Weaknesses: - Authors address the possibility of using this work to build deep fakers in the broader impact statement. Although their point is valid, the model for now only works on particular poses, I still think this line of research help the overall development of fake videos. I think this should be taken more into account in the discussion in the paper. - Authors claim in the conclusion that the model would apply to other factors different from head pose and gaze in generation. Although the model is general, I think every problem is very particular and the claim might be too strong. - It would have been interesting to train the model with other datasets to see how the performance change with training data. Authors do claim that their model transfers very well across datasets (which is true), but it would be interesting to see if it still does it with other training data. - How did the authors validate how well F_d works and how sensible is to small changes? It is used to evaluate the effect of disturbance and I believe it is importance to also evaluate the evaluator itself. Otherwise, the metrics involving F_d are hard to interpret for the reader. After rebuttal: After reading the rebuttal, the authors have addressed most of my concerns and I update my score to 7-Accept.

Correctness: Yes. The claims on the paper are well formulated. The method seems correct and well supported by the empirical results, both qualitative and quantitative.

Clarity: Yes, the paper is well organised and well written.

Relation to Prior Work: Yes, the authors do describe in detail the other works attempting to do gaze redirection, as well as describe related work on generation and gaze estimation.

Reproducibility: Yes

Additional Feedback:


Review 2

Summary and Contributions: In this paper, a new generative model for producing high-quality face images of eye gaze and head pose redirected. For this a new encoder-decoder architecture that disentangles various independent factors of faces. Several constraints were designed for the disentanglement and redirection. The newly proposed method was validated by three error measures and further shown its improvements in semi-supervised cross-dataset gaze estimation.

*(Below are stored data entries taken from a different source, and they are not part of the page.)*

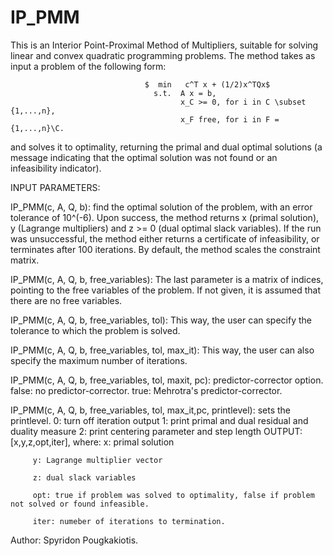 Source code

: # IP_PMM
This is an Interior Point-Proximal Method of Multipliers, suitable for solving linear and convex quadratic
programming problems. The method takes as input a problem of the following form:

                                  $  min   c^T x + (1/2)x^TQx$
                                    s.t.  A x = b,
                                          x_C >= 0, for i in C \subset {1,...,n},
                                          x_F free, for i in F = {1,...,n}\C.
and solves it to optimality, returning the primal and dual optimal solutions (a message indicating that the
optimal solution was not found or an infeasibility indicator).

INPUT PARAMETERS:

IP_PMM(c, A, Q, b): find the optimal solution of the problem, with an error tolerance of 10^(-6).
                     Upon success, the method returns x (primal solution), y (Lagrange multipliers) and
                     z >= 0 (dual optimal slack variables). If the run was unsuccessful, the method  either returns
                     a certificate of infeasibility, or terminates after 100 iterations. By default, the method
                     scales the constraint matrix.
                     
IP_PMM(c, A, Q, b, free_variables): The last parameter is a matrix of indices, pointing to the free variables of the
                                     problem. If not given, it is assumed that there are no free variables.
                                     
IP_PMM(c, A, Q, b, free_variables, tol): This way, the user can specify the tolerance to which the problem is solved.

IP_PMM(c, A, Q, b, free_variables, tol, max_it): This way, the user can also specify the maximum number of iterations.

IP_PMM(c, A, Q, b, free_variables, tol, maxit, pc): predictor-corrector option.
                                                     false: no predictor-corrector.
                                                     true: Mehrotra's predictor-corrector.
                                                     
IP_PMM(c, A, Q, b, free_variables, tol, max_it,pc, printlevel): sets the printlevel.
                                                              0: turn off iteration output
                                                              1: print primal and dual residual and duality measure
                                                              2: print centering parameter and step length
OUTPUT: [x,y,z,opt,iter], where:
         x: primal solution
         
         y: Lagrange multiplier vector
         
         z: dual slack variables
         
         opt: true if problem was solved to optimality, false if problem not solved or found infeasible.
         
         iter: numeber of iterations to termination.
         

Author: Spyridon Pougkakiotis.
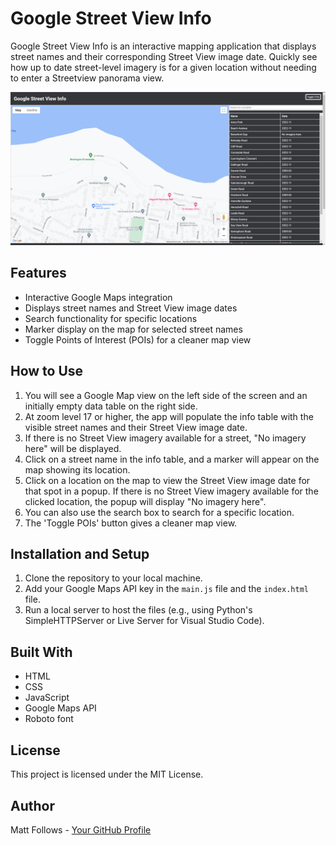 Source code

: # Google Street View Info

Google Street View Info is an interactive mapping application that displays street names and their corresponding Street View image date. Quickly see how up to date street-level imagery is for a given location without needing to enter a Streetview panorama view.

![Google Street View Info Screenshot](https://github.com/madm4tty/GStreetViewInfo/blob/main/gstreetinfo.PNG)

## Features

- Interactive Google Maps integration
- Displays street names and Street View image dates
- Search functionality for specific locations
- Marker display on the map for selected street names
- Toggle Points of Interest (POIs) for a cleaner map view

## How to Use

1. You will see a Google Map view on the left side of the screen and an initially empty data table on the right side.
2. At zoom level 17 or higher, the app will populate the info table with the visible street names and their Street View image date.
3. If there is no Street View imagery available for a street, "No imagery here" will be displayed.
4. Click on a street name in the info table, and a marker will appear on the map showing its location.
5. Click on a location on the map to view the Street View image date for that spot in a popup. If there is no Street View imagery available for the clicked location, the popup will display "No imagery here".
6. You can also use the search box to search for a specific location.
7. The 'Toggle POIs' button gives a cleaner map view.

## Installation and Setup

1. Clone the repository to your local machine.
2. Add your Google Maps API key in the `main.js` file and the `index.html` file.
3. Run a local server to host the files (e.g., using Python's SimpleHTTPServer or Live Server for Visual Studio Code).

## Built With

- HTML
- CSS
- JavaScript
- Google Maps API
- Roboto font

## License

This project is licensed under the MIT License.

## Author

Matt Follows - [Your GitHub Profile](https://github.com/madm4tty)

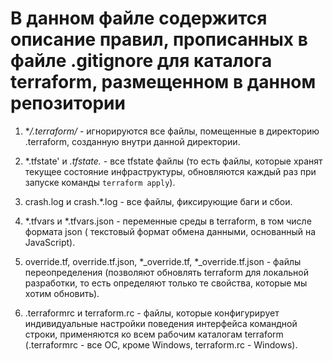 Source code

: # В данном файле содержится описание правил, прописанных в файле .gitignore для каталога terraform, размещенном в данном репозитории

1. **/.terraform/* - игнорируются все файлы, помещенные в директорию .terraform, созданную внутри данной директории.

2. *.tfstate' и *.tfstate.* - все tfstate файлы (то есть файлы, которые хранят текущее состояние инфраструктуры, обновляются каждый раз при запуске команды `terraform apply`).

3. crash.log и crash.*.log - все файлы, фиксирующие баги и сбои.

4. *.tfvars и *.tfvars.json -  переменные среды в terraform, в том числе формата json ( текстовый формат обмена данными, основанный на JavaScript).

5.   override.tf, override.tf.json, *_override.tf, *_override.tf.json - файлы переопределения (позволяют  обновлять terraform  для локальной разработки, то есть определяют только те свойства, которые мы хотим обновить).

6. .terraformrc и terraform.rc - файлы, которые конфигурирует индивидуальные настройки поведения интерфейса командной строки,  применяются ко всем рабочим каталогам terraform (.terraformrc - все ОС, кроме Windows, terraform.rc - Windows).
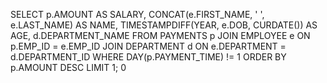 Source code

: SELECT 
    p.AMOUNT AS SALARY,
    CONCAT(e.FIRST_NAME, ' ', e.LAST_NAME) AS NAME,
    TIMESTAMPDIFF(YEAR, e.DOB, CURDATE()) AS AGE,
    d.DEPARTMENT_NAME
FROM 
    PAYMENTS p
JOIN 
    EMPLOYEE e ON p.EMP_ID = e.EMP_ID
JOIN 
    DEPARTMENT d ON e.DEPARTMENT = d.DEPARTMENT_ID
WHERE 
    DAY(p.PAYMENT_TIME) != 1
ORDER BY 
    p.AMOUNT DESC
LIMIT 1;
0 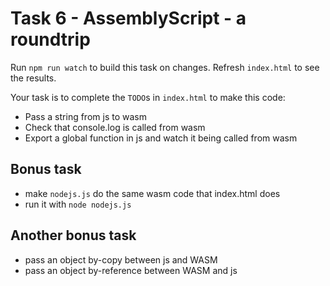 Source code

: # Task 6 - AssemblyScript - a roundtrip

Run <code>npm run watch</code> to build this task on changes. Refresh <code>index.html</code> to see the results.

Your task is to complete the <code>TODO</code>s in <code>index.html</code> to make this code:

- Pass a string from js to wasm
- Check that console.log is called from wasm
- Export a global function in js and watch it being called from wasm

## Bonus task

- make <code>nodejs.js</code> do the same wasm code that index.html does
- run it with `node nodejs.js`

## Another bonus task

- pass an object by-copy between js and WASM
- pass an object by-reference between WASM and js 
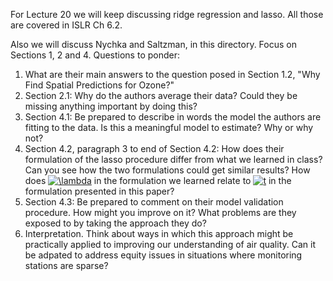 For Lecture 20 we will keep discussing ridge regression and lasso.  All those are covered in ISLR Ch 6.2.  

Also we will discuss Nychka and Saltzman, in this directory.  Focus on Sections 1, 2 and 4.  Questions to ponder:
1. What are their main answers to the question posed in Section 1.2, "Why Find Spatial Predictions for Ozone?"
2. Section 2.1: Why do the authors average their data?  Could they be missing anything important by doing this?
4. Section 4.1: Be prepared to describe in words the model the authors are fitting to the data.  Is this a meaningful model to estimate?  Why or why not?
5. Section 4.2, paragraph 3 to end of Section 4.2:  How does their formulation of the lasso procedure differ from what we learned in class?  Can you see how the two formulations could get similar results?  How does <a href="https://www.codecogs.com/eqnedit.php?latex=\lambda" target="_blank"><img src="https://latex.codecogs.com/gif.latex?\lambda" title="\lambda" /></a> in the formulation we learned relate to <a href="https://www.codecogs.com/eqnedit.php?latex=t" target="_blank"><img src="https://latex.codecogs.com/gif.latex?t" title="t" /></a> in the formulation presented in this paper? 
6. Section 4.3: Be prepared to comment on their model validation procedure.  How might you improve on it?  What problems are they exposed to by taking the approach they do?
7. Interpretation.  Think about ways in which this approach might be practically applied to improving our understanding of air quality.  Can it be adpated to address equity issues in situations where monitoring stations are sparse? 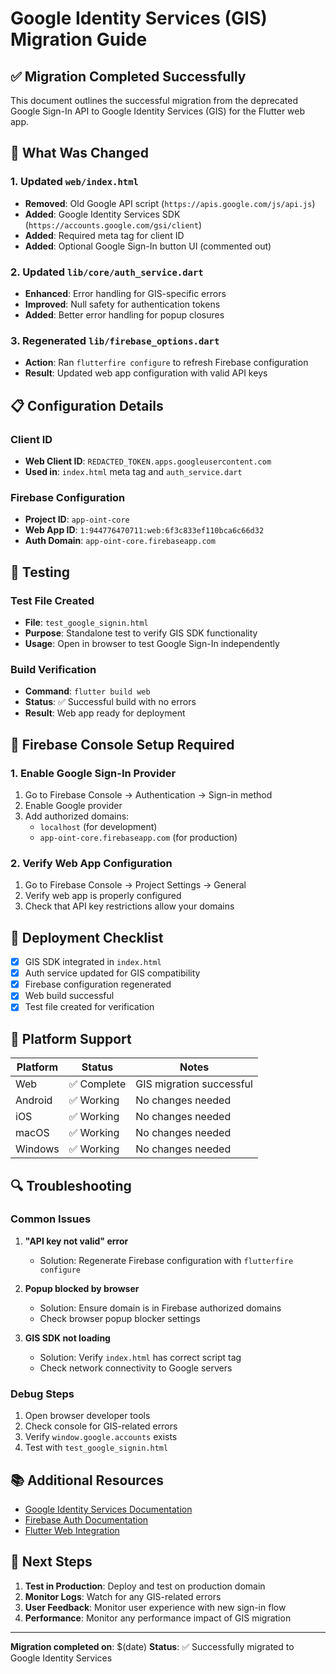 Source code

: # Google Identity Services (GIS) Migration Guide

## ✅ Migration Completed Successfully

This document outlines the successful migration from the deprecated Google Sign-In API to Google Identity Services (GIS) for the Flutter web app.

## 🔄 What Was Changed

### 1. Updated `web/index.html`
- **Removed**: Old Google API script (`https://apis.google.com/js/api.js`)
- **Added**: Google Identity Services SDK (`https://accounts.google.com/gsi/client`)
- **Added**: Required meta tag for client ID
- **Added**: Optional Google Sign-In button UI (commented out)

### 2. Updated `lib/core/auth_service.dart`
- **Enhanced**: Error handling for GIS-specific errors
- **Improved**: Null safety for authentication tokens
- **Added**: Better error handling for popup closures

### 3. Regenerated `lib/firebase_options.dart`
- **Action**: Ran `flutterfire configure` to refresh Firebase configuration
- **Result**: Updated web app configuration with valid API keys

## 📋 Configuration Details

### Client ID
- **Web Client ID**: `REDACTED_TOKEN.apps.googleusercontent.com`
- **Used in**: `index.html` meta tag and `auth_service.dart`

### Firebase Configuration
- **Project ID**: `app-oint-core`
- **Web App ID**: `1:944776470711:web:6f3c833ef110bca6c66d32`
- **Auth Domain**: `app-oint-core.firebaseapp.com`

## 🧪 Testing

### Test File Created
- **File**: `test_google_signin.html`
- **Purpose**: Standalone test to verify GIS SDK functionality
- **Usage**: Open in browser to test Google Sign-In independently

### Build Verification
- **Command**: `flutter build web`
- **Status**: ✅ Successful build with no errors
- **Result**: Web app ready for deployment

## 🔧 Firebase Console Setup Required

### 1. Enable Google Sign-In Provider
1. Go to Firebase Console → Authentication → Sign-in method
2. Enable Google provider
3. Add authorized domains:
   - `localhost` (for development)
   - `app-oint-core.firebaseapp.com` (for production)

### 2. Verify Web App Configuration
1. Go to Firebase Console → Project Settings → General
2. Verify web app is properly configured
3. Check that API key restrictions allow your domains

## 🚀 Deployment Checklist

- [x] GIS SDK integrated in `index.html`
- [x] Auth service updated for GIS compatibility
- [x] Firebase configuration regenerated
- [x] Web build successful
- [x] Test file created for verification

## 📱 Platform Support

| Platform | Status | Notes |
|----------|--------|-------|
| Web | ✅ Complete | GIS migration successful |
| Android | ✅ Working | No changes needed |
| iOS | ✅ Working | No changes needed |
| macOS | ✅ Working | No changes needed |
| Windows | ✅ Working | No changes needed |

## 🔍 Troubleshooting

### Common Issues

1. **"API key not valid" error**
   - Solution: Regenerate Firebase configuration with `flutterfire configure`

2. **Popup blocked by browser**
   - Solution: Ensure domain is in Firebase authorized domains
   - Check browser popup blocker settings

3. **GIS SDK not loading**
   - Solution: Verify `index.html` has correct script tag
   - Check network connectivity to Google servers

### Debug Steps

1. Open browser developer tools
2. Check console for GIS-related errors
3. Verify `window.google.accounts` exists
4. Test with `test_google_signin.html`

## 📚 Additional Resources

- [Google Identity Services Documentation](https://developers.google.com/identity/gsi/web)
- [Firebase Auth Documentation](https://firebase.google.com/docs/auth)
- [Flutter Web Integration](https://docs.flutter.dev/platform-integration/web)

## 🎯 Next Steps

1. **Test in Production**: Deploy and test on production domain
2. **Monitor Logs**: Watch for any GIS-related errors
3. **User Feedback**: Monitor user experience with new sign-in flow
4. **Performance**: Monitor any performance impact of GIS migration

---

**Migration completed on**: $(date)
**Status**: ✅ Successfully migrated to Google Identity Services  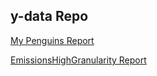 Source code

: ## y-data Repo

<a href="https://OkerekeChisom.github.io/ydata/YDATA Guins.html"> My Penguins Report </a>


<a href ="https://OkerekeChisom.github.io/ydata/YDATA EmissionsHighGranularity.html">EmissionsHighGranularity Report</a>




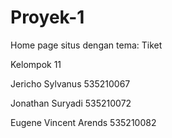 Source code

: # Proyek-1
Home page situs dengan tema: Tiket


Kelompok 11

Jericho Sylvanus 535210067

Jonathan Suryadi 535210072

Eugene Vincent Arends 535210082

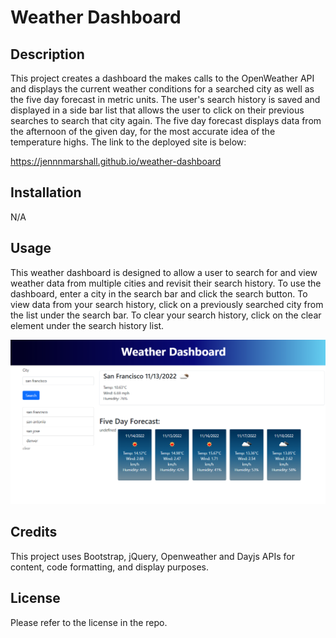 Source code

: # Weather Dashboard

## Description

This project creates a dashboard the makes calls to the OpenWeather API and displays the current weather conditions for a searched city as well as the five day forecast in metric units. The user's search history is saved and displayed in a side bar list that allows the user to click on their previous searches to search that city again. The five day forecast displays data from the afternoon of the given day, for the most accurate idea of the temperature highs.  The link to the deployed site is below:

https://jennnmarshall.github.io/weather-dashboard

## Installation

N/A

## Usage

This weather dashboard is designed to allow a user to search for and view weather data from  multiple cities and revisit their search history. To use the dashboard, enter a city in the search bar and click the search button. To view data from your search history, click on a previously searched city from the list under the search bar. To clear your search history, click on the clear element under the search history list. 

![A screenshot of the published page](./assets/images/weatherdashscreenshot.png)

## Credits

This project uses Bootstrap, jQuery, Openweather and Dayjs APIs for content, code formatting, and display purposes.

## License

Please refer to the license in the repo.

Strengths: This paper proposes a new structure that is simple and works well. The proposed method is clearly described and explained, and it shows the superiority of its performance through various experiments. The performances (especially qualitative results) are clearly better in many ways compared to the existing comparative methods.

Weaknesses: It is unlikely that it will be easy to balance the six losses in use in the proposed method (i.e. parameter setting). More specific discussions and experiments related to this parameter setting are needed. It would be nice to have a frank discussion of the proposed method's limitations by showing the failure cases.

Correctness: Yes, they seem correct.

Clarity: The paper was well written and easy to follow. The overall structure is also logical, and the motivations of the research and the issues being addressed are clearly described.

Relation to Prior Work: Yes, analysis and comparison of other papers have been done sufficiently.

Reproducibility: Yes

Additional Feedback: It would be better if there was a comparison with FAZE [20] in the experiment.


Review 3

Summary and Contributions: The paper proposes a method for re-targeting/redirecting eye gaze and head pose. It specifically targets lower quality images. Further, it demonstrates the usefulness of such a method outside directly using it for redirection, but also as a way to augment training data for eye gaze estimation tasks.

Strengths: The paper shows impressive qualitative results on the task of gaze and head redirection. Especially impressive is the temporal stability of redirection of both eye gaze and head pose. The authors present an interesting way to evaluate their work, by augmenting the training data with their redirection network and training a downstream task. This is an interesting and good way to evaluate various redirection/controllable image generation work.

Weaknesses: - The paper method section is a bit difficult to follow (see below) - There is a potential issue in evaluation (see below) - It would be great to include a limitation section discussing where the approach still struggles

Correctness: There is one potential issue with evaluation in terms of redirection error (F_d). Is this the same F_d as is used in the loss function? If so, it is unsurprising it goes down as the optimized is told to reduce it. The model may be learning to exploit the biases of F_d rather than learning to redirect gaze. Ideally, you would want to use a different method to estimate gaze that the one present in the loss function.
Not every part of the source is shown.